## Task statement
Copy all of the records exactly.

Records excerpted from a collection:
::::::

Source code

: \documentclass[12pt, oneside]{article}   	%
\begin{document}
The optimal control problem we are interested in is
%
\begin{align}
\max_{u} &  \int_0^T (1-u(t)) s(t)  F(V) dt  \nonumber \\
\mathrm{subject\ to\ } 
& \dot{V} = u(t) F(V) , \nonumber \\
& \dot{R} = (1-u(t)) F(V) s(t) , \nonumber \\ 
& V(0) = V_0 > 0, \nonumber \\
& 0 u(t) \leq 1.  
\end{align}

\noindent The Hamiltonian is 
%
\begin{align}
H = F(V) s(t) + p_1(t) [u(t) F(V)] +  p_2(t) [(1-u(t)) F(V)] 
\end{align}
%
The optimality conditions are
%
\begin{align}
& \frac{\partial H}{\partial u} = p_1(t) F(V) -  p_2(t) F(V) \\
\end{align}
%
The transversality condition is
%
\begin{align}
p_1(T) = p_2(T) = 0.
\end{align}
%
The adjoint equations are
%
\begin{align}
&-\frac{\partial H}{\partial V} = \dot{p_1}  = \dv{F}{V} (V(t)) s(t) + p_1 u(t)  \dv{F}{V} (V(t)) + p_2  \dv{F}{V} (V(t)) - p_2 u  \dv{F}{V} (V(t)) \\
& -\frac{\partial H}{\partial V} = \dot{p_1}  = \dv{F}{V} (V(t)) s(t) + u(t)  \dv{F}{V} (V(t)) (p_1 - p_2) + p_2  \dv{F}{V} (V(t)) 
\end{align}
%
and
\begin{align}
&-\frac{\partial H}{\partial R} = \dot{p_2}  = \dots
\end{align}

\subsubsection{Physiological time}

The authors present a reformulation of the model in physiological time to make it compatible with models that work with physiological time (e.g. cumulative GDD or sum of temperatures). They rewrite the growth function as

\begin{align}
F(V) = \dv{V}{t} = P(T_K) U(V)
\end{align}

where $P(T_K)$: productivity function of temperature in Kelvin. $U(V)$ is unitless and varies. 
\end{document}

::::::

## Response to the exercise
Source code

: \documentclass[12pt, oneside]{article}   	%
\begin{document}
The optimal control problem we are interested in is
%
\begin{align}
\max_{u} &  \int_0^T (1-u(t)) s(t)  F(V) dt  \nonumber \\
\mathrm{subject\ to\ } 
& \dot{V} = u(t) F(V) , \nonumber \\
& \dot{R} = (1-u(t)) F(V) s(t) , \nonumber \\ 
& V(0) = V_0 > 0, \nonumber \\
& 0 u(t) \leq 1.  
\end{align}

\noindent The Hamiltonian is 
%
\begin{align}
H = F(V) s(t) + p_1(t) [u(t) F(V)] +  p_2(t) [(1-u(t)) F(V)] 
\end{align}
%
The optimality conditions are
%
\begin{align}
& \frac{\partial H}{\partial u} = p_1(t) F(V) -  p_2(t) F(V) \\
\end{align}
%
The transversality condition is
%
\begin{align}
p_1(T) = p_2(T) = 0.
\end{align}
%
The adjoint equations are
%
\begin{align}
&-\frac{\partial H}{\partial V} = \dot{p_1}  = \dv{F}{V} (V(t)) s(t) + p_1 u(t)  \dv{F}{V} (V(t)) + p_2  \dv{F}{V} (V(t)) - p_2 u  \dv{F}{V} (V(t)) \\
& -\frac{\partial H}{\partial V} = \dot{p_1}  = \dv{F}{V} (V(t)) s(t) + u(t)  \dv{F}{V} (V(t)) (p_1 - p_2) + p_2  \dv{F}{V} (V(t)) 
\end{align}
%
and
\begin{align}
&-\frac{\partial H}{\partial R} = \dot{p_2}  = \dots
\end{align}

\subsubsection{Physiological time}

The authors present a reformulation of the model in physiological time to make it compatible with models that work with physiological time (e.g. cumulative GDD or sum of temperatures). They rewrite the growth function as

\begin{align}
F(V) = \dv{V}{t} = P(T_K) U(V)
\end{align}

where $P(T_K)$: productivity function of temperature in Kelvin. $U(V)$ is unitless and varies. 
\end{document}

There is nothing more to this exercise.